El salón de actos del Colegio San Ignacio sorprende por su majestuosidad. Una vez traspasada su puerta, el visitante se encuentra con una escena que pareciera salida de una postal europea.

Impactan tanto sus antiguos pisos, la doble altura y la amplitud del espacio —con capacidad para 400 personas— como los colores pasteles de sus muros y los relieves con formas de ángeles y flores. Sin embargo, lo que más llama la atención son sus cielos. “Aquí vemos cuatro grandes pinturas que corresponden a las cuatro grandes áreas curriculares que en el siglo XIX se enseñaban en este colegio: el mundo de las Ciencias Naturales, el de las Humanidades, el de la Teología y, finalmente, el de las Ciencias Exactas”, revela el profesor Juan Carlos Poblete.

El auditorio, junto a la capilla doméstica colindante y a la vecina Iglesia de San Ignacio, está declarado Monumento Histórico Nacional desde el 2004. Sus planos fueron proyectados por el arquitecto italiano Eusebio Chelli, el mismo autor de los templos de Las Agustinas, La Preciosa Sangre y el Buen Pastor.
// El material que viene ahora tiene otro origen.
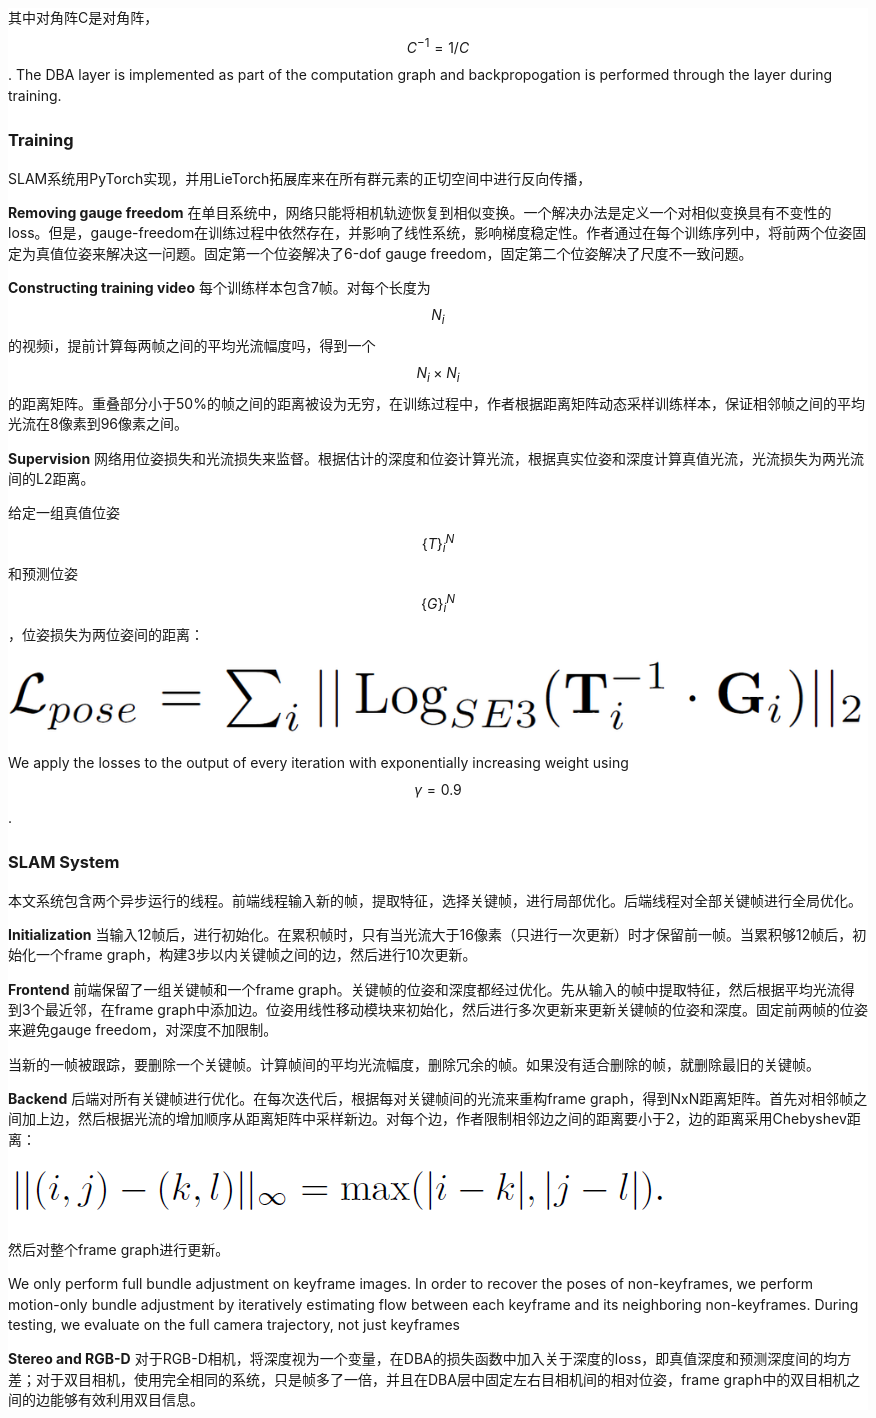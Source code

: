 其中对角阵C是对角阵，$$C^{-1}=1/C$$.​ The DBA layer is implemented as part of the computation graph and backpropogation is performed through the layer during training.

### Training&#x20;

SLAM系统用PyTorch实现，并用LieTorch拓展库来在所有群元素的正切空间中进行反向传播，

**Removing gauge freedom** 在单目系统中，网络只能将相机轨迹恢复到相似变换。一个解决办法是定义一个对相似变换具有不变性的loss。但是，gauge-freedom在训练过程中依然存在，并影响了线性系统，影响梯度稳定性。作者通过在每个训练序列中，将前两个位姿固定为真值位姿来解决这一问题。固定第一个位姿解决了6-dof gauge freedom，固定第二个位姿解决了尺度不一致问题。

**Constructing training video** 每个训练样本包含7帧。对每个长度为$$N_i$$​的视频i，提前计算每两帧之间的平均光流幅度吗，得到一个$$N_i \times N_i$$​的距离矩阵。重叠部分小于50%的帧之间的距离被设为无穷，在训练过程中，作者根据距离矩阵动态采样训练样本，保证相邻帧之间的平均光流在8像素到96像素之间。

**Supervision** 网络用位姿损失和光流损失来监督。根据估计的深度和位姿计算光流，根据真实位姿和深度计算真值光流，光流损失为两光流间的L2距离。

给定一组真值位姿$${\{T\}}^N_i$$​和预测位姿$${\{G\}}^N_i$$​，位姿损失为两位姿间的距离：

![](<../../.gitbook/assets/image (398).png>)

We apply the losses to the output of every iteration with exponentially increasing weight using $$\gamma=0.9$$​.

### SLAM System

本文系统包含两个异步运行的线程。前端线程输入新的帧，提取特征，选择关键帧，进行局部优化。后端线程对全部关键帧进行全局优化。

**Initialization** 当输入12帧后，进行初始化。在累积帧时，只有当光流大于16像素（只进行一次更新）时才保留前一帧。当累积够12帧后，初始化一个frame graph，构建3步以内关键帧之间的边，然后进行10次更新。

**Frontend** 前端保留了一组关键帧和一个frame graph。关键帧的位姿和深度都经过优化。先从输入的帧中提取特征，然后根据平均光流得到3个最近邻，在frame graph中添加边。位姿用线性移动模块来初始化，然后进行多次更新来更新关键帧的位姿和深度。固定前两帧的位姿来避免gauge freedom，对深度不加限制。

当新的一帧被跟踪，要删除一个关键帧。计算帧间的平均光流幅度，删除冗余的帧。如果没有适合删除的帧，就删除最旧的关键帧。

**Backend** 后端对所有关键帧进行优化。在每次迭代后，根据每对关键帧间的光流来重构frame graph，得到NxN距离矩阵。首先对相邻帧之间加上边，然后根据光流的增加顺序从距离矩阵中采样新边。对每个边，作者限制相邻边之间的距离要小于2，边的距离采用Chebyshev距离：

![](<../../.gitbook/assets/image (390).png>)

然后对整个frame graph进行更新。

We only perform full bundle adjustment on keyframe images. In order to recover the poses of non-keyframes, we perform motion-only bundle adjustment by iteratively estimating flow between each keyframe and its neighboring non-keyframes. During testing, we evaluate on the full camera trajectory, not just keyframes

**Stereo and RGB-D** 对于RGB-D相机，将深度视为一个变量，在DBA的损失函数中加入关于深度的loss，即真值深度和预测深度间的均方差；对于双目相机，使用完全相同的系统，只是帧多了一倍，并且在DBA层中固定左右目相机间的相对位姿，frame graph中的双目相机之间的边能够有效利用双目信息。
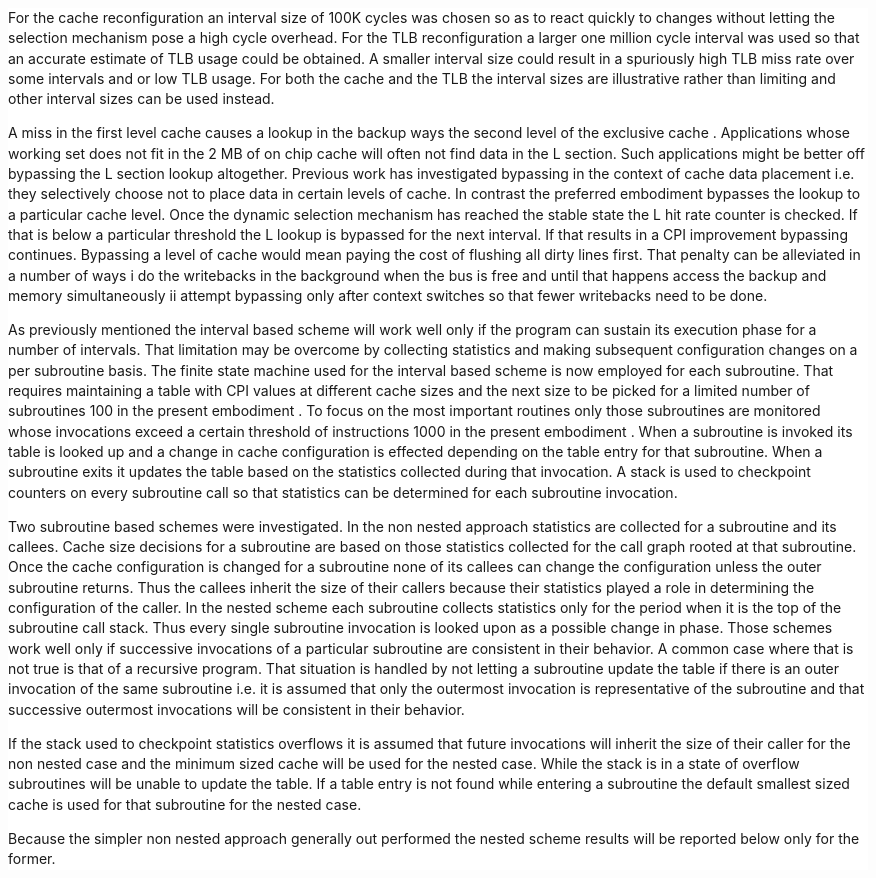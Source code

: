 For the cache reconfiguration an interval size of 100K cycles was chosen so as to react quickly to changes without letting the selection mechanism pose a high cycle overhead. For the TLB reconfiguration a larger one million cycle interval was used so that an accurate estimate of TLB usage could be obtained. A smaller interval size could result in a spuriously high TLB miss rate over some intervals and or low TLB usage. For both the cache and the TLB the interval sizes are illustrative rather than limiting and other interval sizes can be used instead.

A miss in the first level cache causes a lookup in the backup ways the second level of the exclusive cache . Applications whose working set does not fit in the 2 MB of on chip cache will often not find data in the L section. Such applications might be better off bypassing the L section lookup altogether. Previous work has investigated bypassing in the context of cache data placement i.e. they selectively choose not to place data in certain levels of cache. In contrast the preferred embodiment bypasses the lookup to a particular cache level. Once the dynamic selection mechanism has reached the stable state the L hit rate counter is checked. If that is below a particular threshold the L lookup is bypassed for the next interval. If that results in a CPI improvement bypassing continues. Bypassing a level of cache would mean paying the cost of flushing all dirty lines first. That penalty can be alleviated in a number of ways i do the writebacks in the background when the bus is free and until that happens access the backup and memory simultaneously ii attempt bypassing only after context switches so that fewer writebacks need to be done.

As previously mentioned the interval based scheme will work well only if the program can sustain its execution phase for a number of intervals. That limitation may be overcome by collecting statistics and making subsequent configuration changes on a per subroutine basis. The finite state machine used for the interval based scheme is now employed for each subroutine. That requires maintaining a table with CPI values at different cache sizes and the next size to be picked for a limited number of subroutines 100 in the present embodiment . To focus on the most important routines only those subroutines are monitored whose invocations exceed a certain threshold of instructions 1000 in the present embodiment . When a subroutine is invoked its table is looked up and a change in cache configuration is effected depending on the table entry for that subroutine. When a subroutine exits it updates the table based on the statistics collected during that invocation. A stack is used to checkpoint counters on every subroutine call so that statistics can be determined for each subroutine invocation.

Two subroutine based schemes were investigated. In the non nested approach statistics are collected for a subroutine and its callees. Cache size decisions for a subroutine are based on those statistics collected for the call graph rooted at that subroutine. Once the cache configuration is changed for a subroutine none of its callees can change the configuration unless the outer subroutine returns. Thus the callees inherit the size of their callers because their statistics played a role in determining the configuration of the caller. In the nested scheme each subroutine collects statistics only for the period when it is the top of the subroutine call stack. Thus every single subroutine invocation is looked upon as a possible change in phase. Those schemes work well only if successive invocations of a particular subroutine are consistent in their behavior. A common case where that is not true is that of a recursive program. That situation is handled by not letting a subroutine update the table if there is an outer invocation of the same subroutine i.e. it is assumed that only the outermost invocation is representative of the subroutine and that successive outermost invocations will be consistent in their behavior.

If the stack used to checkpoint statistics overflows it is assumed that future invocations will inherit the size of their caller for the non nested case and the minimum sized cache will be used for the nested case. While the stack is in a state of overflow subroutines will be unable to update the table. If a table entry is not found while entering a subroutine the default smallest sized cache is used for that subroutine for the nested case.

Because the simpler non nested approach generally out performed the nested scheme results will be reported below only for the former.
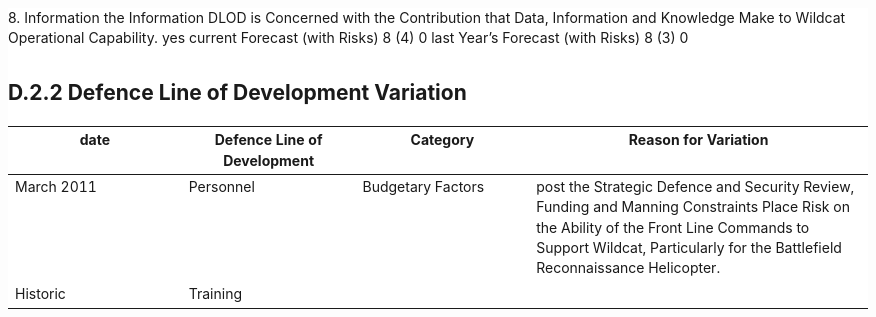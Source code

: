 <td>8. Information</Td>
<td>the Information DLOD is Concerned with the Contribution that Data, Information and Knowledge Make to Wildcat Operational Capability.</Td>
<td>yes</Td>
<td></Td>
</Tr>
<tr>
<td Colspan="2">current Forecast (with Risks)</Td>
<td>8 (4)</Td>
<td>0</Td>
</Tr>
<tr>
<td Colspan="2">last Year’s Forecast (with Risks)</Td>
<td>8 (3)</Td>
<td>0</Td>
</Tr>
</Tbody>
</Table>

## D.2.2 Defence Line of Development Variation

<table>
<colgroup>
<col Style="Width: 20%" />
<col Style="Width: 20%" />
<col Style="Width: 20%" />
<col Style="Width: 39%" />
</Colgroup>
<thead>
<tr>
<th>date</Th>
<th>
Defence Line of Development
</Th>
<th>
Category
</Th>
<th>
Reason for Variation
</Th>
</Tr>
</Thead>
<tbody>
<tr>
<td>
March 2011
</Td>
<td>
Personnel
</Td>
<td>
Budgetary Factors
</Td>
<td>post the Strategic Defence and Security Review, Funding and Manning Constraints Place Risk on the Ability of the Front Line Commands to Support Wildcat, Particularly for the Battlefield Reconnaissance Helicopter.</Td>
</Tr>
<tr>
<td>
Historic
</Td>
<td>
Training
De estilo neoclásico renacentista, el teatro fue inaugurado en agosto de 1889, pero no fue hasta 1940 cuando comenzó a funcionar como sala de cine. Según relata Poblete, “esta fue una de las primeras salas de Santiago donde, los domingos a las tres de la tarde, se ofrecían funciones a la comunidad”. Testigo de aquellos días subsisten las roldanas por donde se subía el telón y dos antiguas máquinas proyectoras. “Una la tenemos acá y la otra está prestada a la exposición que está realizando la Cineteca Nacional en el Centro Cultural La Moneda. También prestamos una corrida de butacas, que eran las originales de este salón de actos”.

El lugar formó parte del circuito cinematográfico capitalino. “El hermano Delgado contaba que los juniors se trasladaban en bicicleta llevando los rollos de película de un cine a otro. Entonces aquí, llegaban películas que ya habían hecho la matinée en los cines del centro. Los rollos todavía venían calientes, por lo que tenían que enfriarlos para que no se cortaran. Y si se cortaban, había que pegarlos”, recuerda Poblete.

El abogado y diplomático Mariano Fontecilla de Santiago Concha, hoy de 101 años, fue alumno ignaciano y, durante la reciente celebración del aniversario del colegio, evocó precisamente aquellos días de cine. “Cuando vino, recordó cómo era asistir a ver películas. Nos contaba que no cabían en el asombro al descubrir este cine, que al comienzo era mudo y después incorporó sonido. Para él, volver aquí es reencontrarse con un espacio profundamente ligado a su vida escolar”.

Pero esos no son los únicos recuerdos que conserva el lugar. Aquí se graduó en 1917 San Alberto Hurtado, y años más tarde, también el pianista Claudio Bravo y el actor Héctor Noguera, quienes encontraron en estas tablas una fuente de inspiración.

“Cuando en 2012 restauramos este espacio e hicimos la ceremonia inaugural, don Héctor quiso hablar. Recuerdo con claridad que no pudo hacerlo por la emoción. Decía que aquí, en el colegio, descubrió su vocación por el teatro. Entonces, para nosotros, este es un espacio profundamente relevante. Aquí está parte importante de la historia del colegio y de las personas que han pasado por él”, relata Poblete.

La actividad artístico-social del salón de actos se vio interrumpida tras el terremoto de 2010, que, si bien no ocasionó daños estructurales graves, afectó seriamente la fachada principal, pilares y ornamentación interior. Gracias a fondos del Programa de Reconstrucción Patrimonial del entonces Consejo de la Cultura, se realizaron obras de restauración que permitieron la recuperación estructural parcial y la restauración de elementos de madera, yeserías ornamentales, mobiliario e imaginería del edificio.

Actualmente, el lugar puede visitarse durante cada edición del Día de los Patrimonios que se realiza a fines de mayo.